Jesus knows that the mountaintop isn’t the only important part of the story. No, those most important moments of Christ’s life and death and resurrection didn’t happen on mountaintops. They happened in a stable and around rough hewn tables in dimly lit rooms, and on a rocky hill alongside—not Moses and Elijah—but two common criminals. Those moments weren’t shiny, but they were holy and—transfigured or not—they did change everything.

Jesus chooses to stay with us. With and for us. In and for the world. And so if we are to be with Jesus, we too must come down from the mountain. If we would be with Christ, we must choose to be with each other.

Mountaintop experiences are not bad things. They energize us. They give us glimpses of the kindom that is promised. They make us feel closer to God and give us hope.

But when we let their brilliance and their euphoria become the point of our walks of faith, we can forget that what happens off the mountain really matters. We forget that faith—as exemplified by Christ—is about being willing to face the ugly. To name and confront the brokenness. To stand with one another and cry out in the face of unholy pain and injustice. To hold each other in the darkness. To dare to be with—whatever knee-breaking, breathlessness that entails.

It can be compelling sometimes, to rest in our comfort. To celebrate the good we’ve done. The service we’ve rendered. The righteousness we’ve aimed for. The prayers we’ve said and the scriptures we’ve upheld. And forget that there is still so much to confront, so much to do. When we stay on the mountaintop, we forget that the kingdom is not yet here, and the world to which Christ calls us—the world in which Jesus comes to be with us—is a world that is still broken. Jesus is not on the mountaintop. Jesus, Son of God, is here. In the messiness. In the ugliness. With us. And even when it is terrifying or exhausting or seemingly impossible, even when it makes us weak-kneed or worse, being with Jesus means coming down from that mountain and figuring out how to truly be with each other. We can because we must.

My summer in Guatemala wasn’t short on powerful experiences. But the most transcendent faith encounter I had didn’t happen on that cloudy volcano summit. It happened a few days later, when I sat on my still-sore knees on the dusty floor of a one room shack, and listened to a dying Mayan woman cry out in sorrow for what she had lost and in fear that she would be forgotten. I promised that I wouldn’t forget her.
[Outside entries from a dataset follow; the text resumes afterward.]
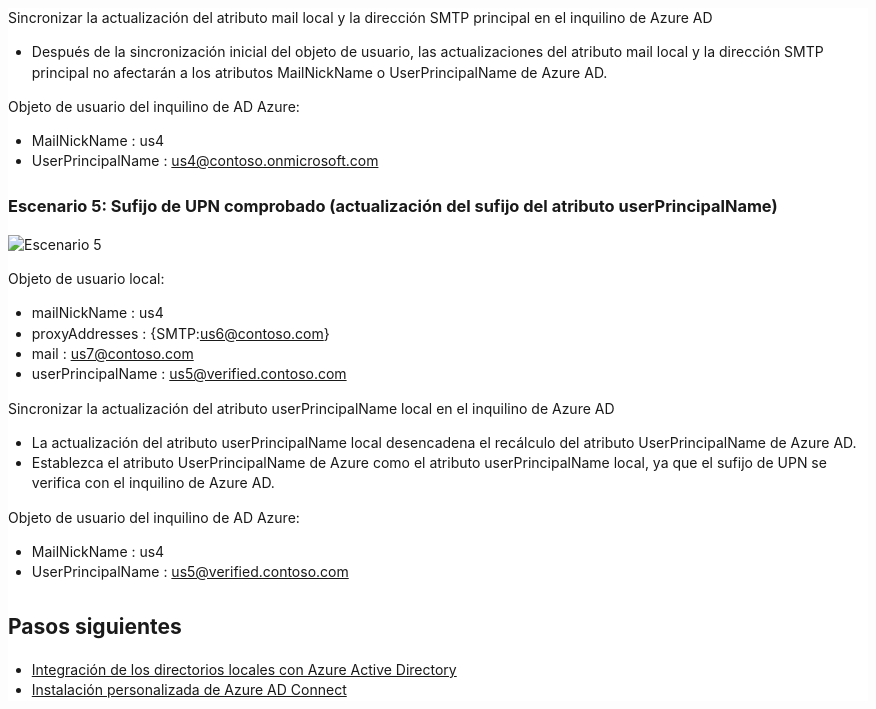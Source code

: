 Sincronizar la actualización del atributo mail local y la dirección SMTP principal en el inquilino de Azure AD
- Después de la sincronización inicial del objeto de usuario, las actualizaciones del atributo mail local y la dirección SMTP principal no afectarán a los atributos MailNickName o UserPrincipalName de Azure AD.

Objeto de usuario del inquilino de AD Azure:
- MailNickName      : us4
- UserPrincipalName : us4@contoso.onmicrosoft.com

### <a name="scenario-5-verified-upn-suffix--update-on-premises-userprincipalname-attribute-suffix"></a>Escenario 5: Sufijo de UPN comprobado (actualización del sufijo del atributo userPrincipalName)

![Escenario 5](./media/plan-connect-userprincipalname/example5.png)

Objeto de usuario local:
- mailNickName      : us4
- proxyAddresses        : {SMTP:us6@contoso.com}
- mail          : us7@contoso.com
- userPrincipalName : us5@verified.contoso.com

Sincronizar la actualización del atributo userPrincipalName local en el inquilino de Azure AD
- La actualización del atributo userPrincipalName local desencadena el recálculo del atributo UserPrincipalName de Azure AD.
- Establezca el atributo UserPrincipalName de Azure como el atributo userPrincipalName local, ya que el sufijo de UPN se verifica con el inquilino de Azure AD.

Objeto de usuario del inquilino de AD Azure:
- MailNickName      : us4     
- UserPrincipalName : us5@verified.contoso.com

## <a name="next-steps"></a>Pasos siguientes
- [Integración de los directorios locales con Azure Active Directory](whatis-hybrid-identity.md)
- [Instalación personalizada de Azure AD Connect](how-to-connect-install-custom.md)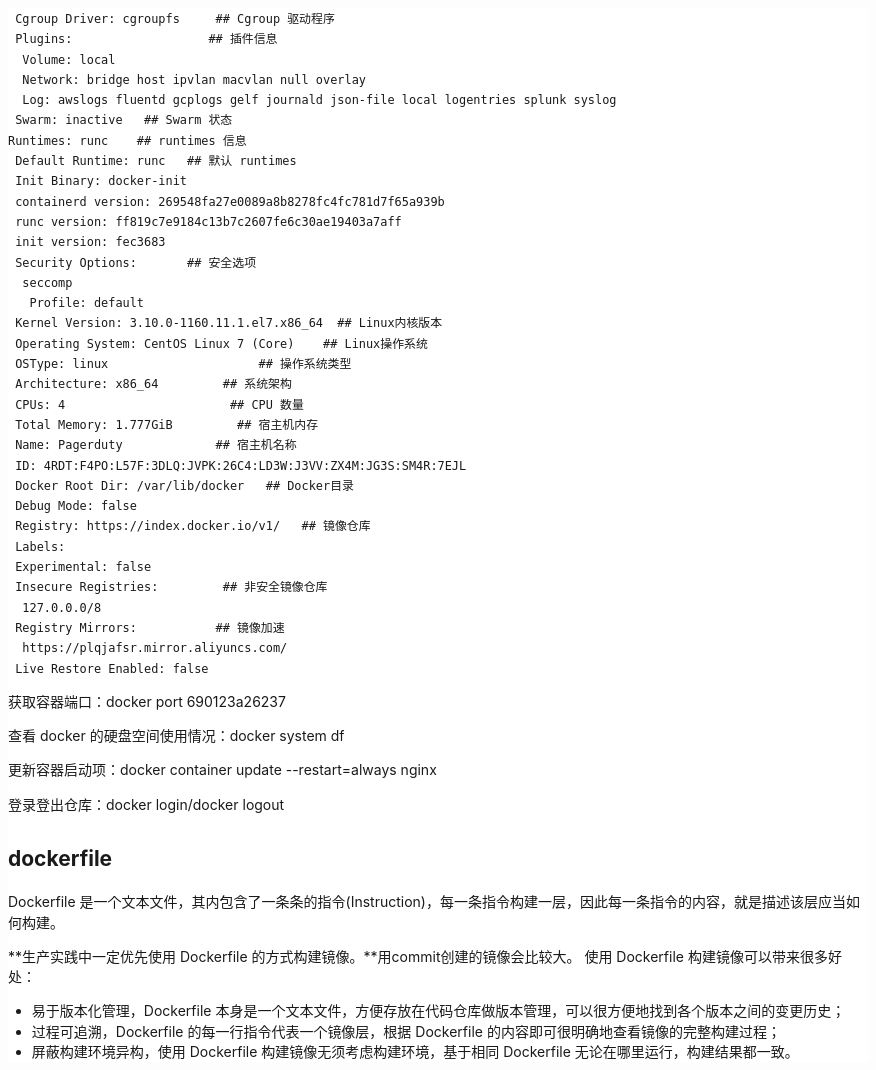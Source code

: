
 ```shell
 Cgroup Driver: cgroupfs     ## Cgroup 驱动程序
 Plugins:                   ## 插件信息
  Volume: local
  Network: bridge host ipvlan macvlan null overlay
  Log: awslogs fluentd gcplogs gelf journald json-file local logentries splunk syslog
 Swarm: inactive   ## Swarm 状态
Runtimes: runc    ## runtimes 信息
 Default Runtime: runc   ## 默认 runtimes 
 Init Binary: docker-init
 containerd version: 269548fa27e0089a8b8278fc4fc781d7f65a939b
 runc version: ff819c7e9184c13b7c2607fe6c30ae19403a7aff
 init version: fec3683
 Security Options:       ## 安全选项
  seccomp
   Profile: default
 Kernel Version: 3.10.0-1160.11.1.el7.x86_64  ## Linux内核版本
 Operating System: CentOS Linux 7 (Core)    ## Linux操作系统
 OSType: linux                     ## 操作系统类型
 Architecture: x86_64         ## 系统架构
 CPUs: 4                       ## CPU 数量
 Total Memory: 1.777GiB         ## 宿主机内存
 Name: Pagerduty             ## 宿主机名称
 ID: 4RDT:F4PO:L57F:3DLQ:JVPK:26C4:LD3W:J3VV:ZX4M:JG3S:SM4R:7EJL
 Docker Root Dir: /var/lib/docker   ## Docker目录
 Debug Mode: false
 Registry: https://index.docker.io/v1/   ## 镜像仓库
 Labels:
 Experimental: false
 Insecure Registries:         ## 非安全镜像仓库
  127.0.0.0/8
 Registry Mirrors:           ## 镜像加速
  https://plqjafsr.mirror.aliyuncs.com/
 Live Restore Enabled: false
```

获取容器端口：docker port 690123a26237

查看 docker 的硬盘空间使用情况：docker system df

更新容器启动项：docker container update --restart=always nginx

登录登出仓库：docker login/docker logout



## dockerfile

Dockerfile 是一个文本文件，其内包含了一条条的指令(Instruction)，每一条指令构建一层，因此每一条指令的内容，就是描述该层应当如何构建。

**生产实践中一定优先使用 Dockerfile 的方式构建镜像。**用commit创建的镜像会比较大。 使用 Dockerfile 构建镜像可以带来很多好处：

- 易于版本化管理，Dockerfile 本身是一个文本文件，方便存放在代码仓库做版本管理，可以很方便地找到各个版本之间的变更历史；
- 过程可追溯，Dockerfile 的每一行指令代表一个镜像层，根据 Dockerfile 的内容即可很明确地查看镜像的完整构建过程；
- 屏蔽构建环境异构，使用 Dockerfile 构建镜像无须考虑构建环境，基于相同 Dockerfile 无论在哪里运行，构建结果都一致。
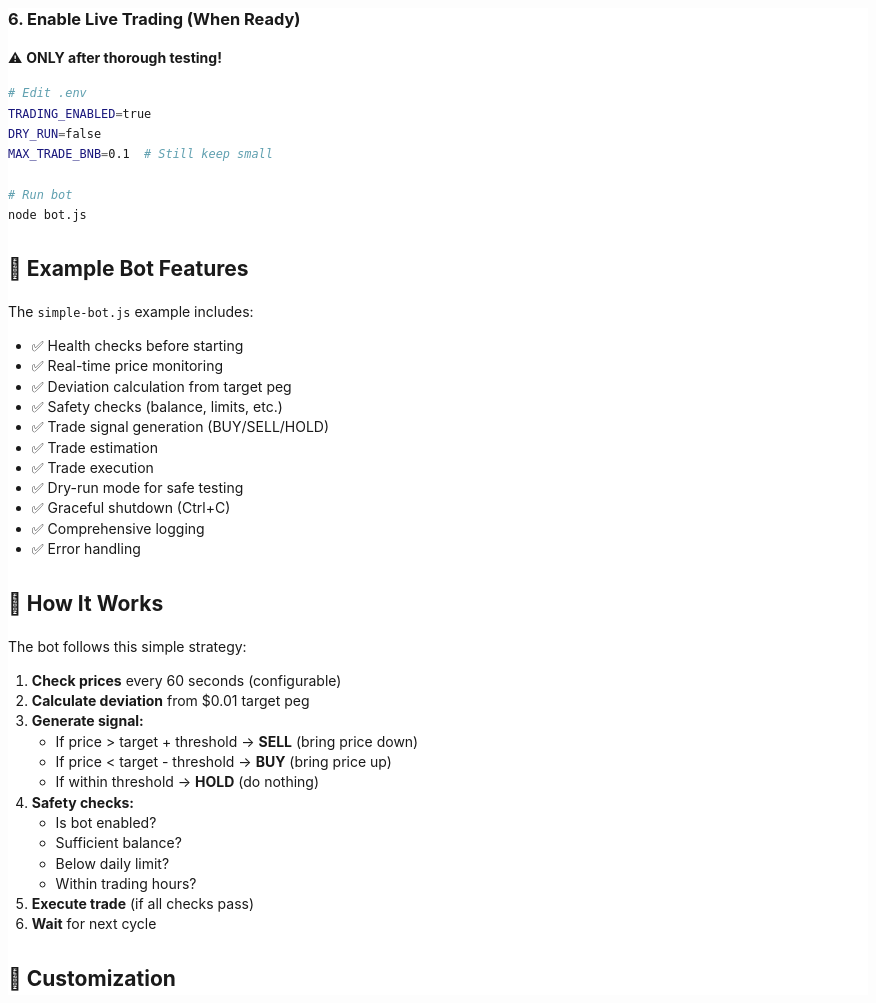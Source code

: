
 ```
```

### 6. Enable Live Trading (When Ready)

⚠️ **ONLY after thorough testing!**

```bash
# Edit .env
TRADING_ENABLED=true
DRY_RUN=false
MAX_TRADE_BNB=0.1  # Still keep small

# Run bot
node bot.js
```

## 📖 Example Bot Features

The `simple-bot.js` example includes:

- ✅ Health checks before starting
- ✅ Real-time price monitoring
- ✅ Deviation calculation from target peg
- ✅ Safety checks (balance, limits, etc.)
- ✅ Trade signal generation (BUY/SELL/HOLD)
- ✅ Trade estimation
- ✅ Trade execution
- ✅ Dry-run mode for safe testing
- ✅ Graceful shutdown (Ctrl+C)
- ✅ Comprehensive logging
- ✅ Error handling

## 🎯 How It Works

The bot follows this simple strategy:

1. **Check prices** every 60 seconds (configurable)
2. **Calculate deviation** from $0.01 target peg
3. **Generate signal:**
   - If price > target + threshold → **SELL** (bring price down)
   - If price < target - threshold → **BUY** (bring price up)
   - If within threshold → **HOLD** (do nothing)
4. **Safety checks:**
   - Is bot enabled?
   - Sufficient balance?
   - Below daily limit?
   - Within trading hours?
5. **Execute trade** (if all checks pass)
6. **Wait** for next cycle

## 🔧 Customization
We belong to an incredible God. And the most incredible thing about that God is not the brilliance of divinity or the magnitude of absolute power and might or the utter incomprehensibility of transcendence. The incredible truth of God, known to us in Christ, is that we have never been forgotten or abandoned. Not one of us and not once. Christ’s amazing grace is that he came down from that mountaintop into the ugliness and he didn’t even hesitate. We don’t need a mountaintop to be with him. Christ chooses to be with us, and so when we are truly with each other, we are with Christ too.